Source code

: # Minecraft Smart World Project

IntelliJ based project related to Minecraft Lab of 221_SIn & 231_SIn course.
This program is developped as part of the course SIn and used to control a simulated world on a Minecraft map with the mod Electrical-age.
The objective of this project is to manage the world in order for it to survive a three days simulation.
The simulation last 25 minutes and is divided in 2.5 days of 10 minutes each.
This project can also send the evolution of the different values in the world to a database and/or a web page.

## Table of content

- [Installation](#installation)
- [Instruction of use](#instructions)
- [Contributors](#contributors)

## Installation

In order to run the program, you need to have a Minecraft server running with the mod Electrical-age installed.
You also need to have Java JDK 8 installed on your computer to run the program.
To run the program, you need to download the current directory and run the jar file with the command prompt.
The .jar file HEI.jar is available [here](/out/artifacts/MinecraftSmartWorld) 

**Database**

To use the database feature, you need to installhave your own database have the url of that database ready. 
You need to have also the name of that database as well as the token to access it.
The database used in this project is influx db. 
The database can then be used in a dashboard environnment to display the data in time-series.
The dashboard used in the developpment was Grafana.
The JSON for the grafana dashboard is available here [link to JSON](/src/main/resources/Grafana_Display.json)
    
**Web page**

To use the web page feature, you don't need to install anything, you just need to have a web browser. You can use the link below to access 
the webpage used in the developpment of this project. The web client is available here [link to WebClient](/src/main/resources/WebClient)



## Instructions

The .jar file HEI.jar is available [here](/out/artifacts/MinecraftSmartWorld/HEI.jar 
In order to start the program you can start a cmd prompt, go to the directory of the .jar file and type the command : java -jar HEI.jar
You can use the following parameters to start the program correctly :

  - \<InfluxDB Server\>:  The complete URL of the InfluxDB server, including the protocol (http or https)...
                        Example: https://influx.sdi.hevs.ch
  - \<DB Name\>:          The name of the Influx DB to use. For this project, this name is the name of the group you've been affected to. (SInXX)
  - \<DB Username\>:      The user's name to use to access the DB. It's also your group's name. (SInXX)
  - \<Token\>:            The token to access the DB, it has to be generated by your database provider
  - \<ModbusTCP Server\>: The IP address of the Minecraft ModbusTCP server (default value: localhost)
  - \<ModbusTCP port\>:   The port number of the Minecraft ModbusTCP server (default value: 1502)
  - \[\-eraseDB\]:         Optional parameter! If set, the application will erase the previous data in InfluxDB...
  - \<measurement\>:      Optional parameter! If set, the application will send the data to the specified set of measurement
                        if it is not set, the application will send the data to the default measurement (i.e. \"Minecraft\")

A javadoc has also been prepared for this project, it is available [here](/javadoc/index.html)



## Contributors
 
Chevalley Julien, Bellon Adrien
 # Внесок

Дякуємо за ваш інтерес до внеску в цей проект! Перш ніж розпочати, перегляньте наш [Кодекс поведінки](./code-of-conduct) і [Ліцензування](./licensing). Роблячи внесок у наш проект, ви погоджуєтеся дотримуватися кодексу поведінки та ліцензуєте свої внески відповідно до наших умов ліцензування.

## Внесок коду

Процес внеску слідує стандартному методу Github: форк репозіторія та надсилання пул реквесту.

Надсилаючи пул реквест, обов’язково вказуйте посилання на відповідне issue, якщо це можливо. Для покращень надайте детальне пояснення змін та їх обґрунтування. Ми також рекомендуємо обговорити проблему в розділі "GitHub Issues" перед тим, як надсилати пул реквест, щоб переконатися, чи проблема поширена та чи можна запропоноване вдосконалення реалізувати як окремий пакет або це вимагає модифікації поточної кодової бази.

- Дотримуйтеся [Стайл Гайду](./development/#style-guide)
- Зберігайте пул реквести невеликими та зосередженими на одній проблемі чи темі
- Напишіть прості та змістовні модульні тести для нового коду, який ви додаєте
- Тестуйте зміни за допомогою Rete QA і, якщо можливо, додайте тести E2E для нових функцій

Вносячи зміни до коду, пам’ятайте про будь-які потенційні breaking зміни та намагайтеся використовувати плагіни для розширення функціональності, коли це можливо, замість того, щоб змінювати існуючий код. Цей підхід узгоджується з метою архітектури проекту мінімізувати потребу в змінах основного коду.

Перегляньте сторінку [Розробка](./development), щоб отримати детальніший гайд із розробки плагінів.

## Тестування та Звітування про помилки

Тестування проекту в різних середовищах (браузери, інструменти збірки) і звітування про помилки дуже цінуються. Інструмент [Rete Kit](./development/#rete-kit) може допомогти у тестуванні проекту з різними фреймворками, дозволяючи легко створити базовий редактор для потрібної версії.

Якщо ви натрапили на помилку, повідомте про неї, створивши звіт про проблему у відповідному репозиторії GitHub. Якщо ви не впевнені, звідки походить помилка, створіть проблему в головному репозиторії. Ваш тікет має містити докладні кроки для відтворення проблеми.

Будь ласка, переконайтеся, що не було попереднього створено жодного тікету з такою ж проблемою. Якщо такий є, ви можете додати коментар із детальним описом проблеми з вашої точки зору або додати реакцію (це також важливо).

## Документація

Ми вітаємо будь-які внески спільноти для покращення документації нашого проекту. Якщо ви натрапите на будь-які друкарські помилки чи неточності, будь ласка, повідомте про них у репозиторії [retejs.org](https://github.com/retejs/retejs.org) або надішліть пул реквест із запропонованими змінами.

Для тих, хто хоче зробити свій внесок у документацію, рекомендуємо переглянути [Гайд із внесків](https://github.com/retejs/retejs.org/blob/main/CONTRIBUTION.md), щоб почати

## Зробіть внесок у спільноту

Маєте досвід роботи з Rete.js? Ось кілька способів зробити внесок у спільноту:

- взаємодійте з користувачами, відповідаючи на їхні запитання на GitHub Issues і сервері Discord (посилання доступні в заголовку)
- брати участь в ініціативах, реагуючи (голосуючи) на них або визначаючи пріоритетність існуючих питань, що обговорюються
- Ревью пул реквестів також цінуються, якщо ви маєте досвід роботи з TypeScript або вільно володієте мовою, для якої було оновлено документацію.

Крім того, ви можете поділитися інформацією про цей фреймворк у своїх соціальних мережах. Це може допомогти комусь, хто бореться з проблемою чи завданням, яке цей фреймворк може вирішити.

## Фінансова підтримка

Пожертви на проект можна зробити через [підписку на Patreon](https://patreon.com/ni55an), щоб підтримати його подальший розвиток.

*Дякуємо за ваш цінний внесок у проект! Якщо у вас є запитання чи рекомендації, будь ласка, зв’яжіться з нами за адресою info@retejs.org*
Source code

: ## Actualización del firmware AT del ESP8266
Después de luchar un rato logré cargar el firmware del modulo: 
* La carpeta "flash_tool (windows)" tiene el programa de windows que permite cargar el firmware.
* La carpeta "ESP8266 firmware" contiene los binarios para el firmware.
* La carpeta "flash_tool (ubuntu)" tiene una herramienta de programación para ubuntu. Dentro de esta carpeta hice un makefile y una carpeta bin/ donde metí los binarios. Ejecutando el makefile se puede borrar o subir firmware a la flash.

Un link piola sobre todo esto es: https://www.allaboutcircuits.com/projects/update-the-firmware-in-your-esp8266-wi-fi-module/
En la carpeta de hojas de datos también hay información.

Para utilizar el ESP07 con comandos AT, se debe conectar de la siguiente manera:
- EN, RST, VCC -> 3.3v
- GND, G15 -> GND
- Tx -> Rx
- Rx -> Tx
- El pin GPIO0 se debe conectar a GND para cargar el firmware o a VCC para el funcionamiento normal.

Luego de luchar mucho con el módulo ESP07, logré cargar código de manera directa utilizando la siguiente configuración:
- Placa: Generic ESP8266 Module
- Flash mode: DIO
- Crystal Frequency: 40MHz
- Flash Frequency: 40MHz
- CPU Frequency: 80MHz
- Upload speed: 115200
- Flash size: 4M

_ _ _ _ _

▶ _Instructions to follow_: Which lines of the data above contain the string "допомогти"? Copy each of them.

▶ _Exercise result_:
Тестування проекту в різних середовищах (браузери, інструменти збірки) і звітування про помилки дуже цінуються. Інструмент [Rete Kit](./development/#rete-kit) може допомогти у тестуванні проекту з різними фреймворками, дозволяючи легко створити базовий редактор для потрібної версії.
Крім того, ви можете поділитися інформацією про цей фреймворк у своїх соціальних мережах. Це може допомогти комусь, хто бореться з проблемою чи завданням, яке цей фреймворк може вирішити.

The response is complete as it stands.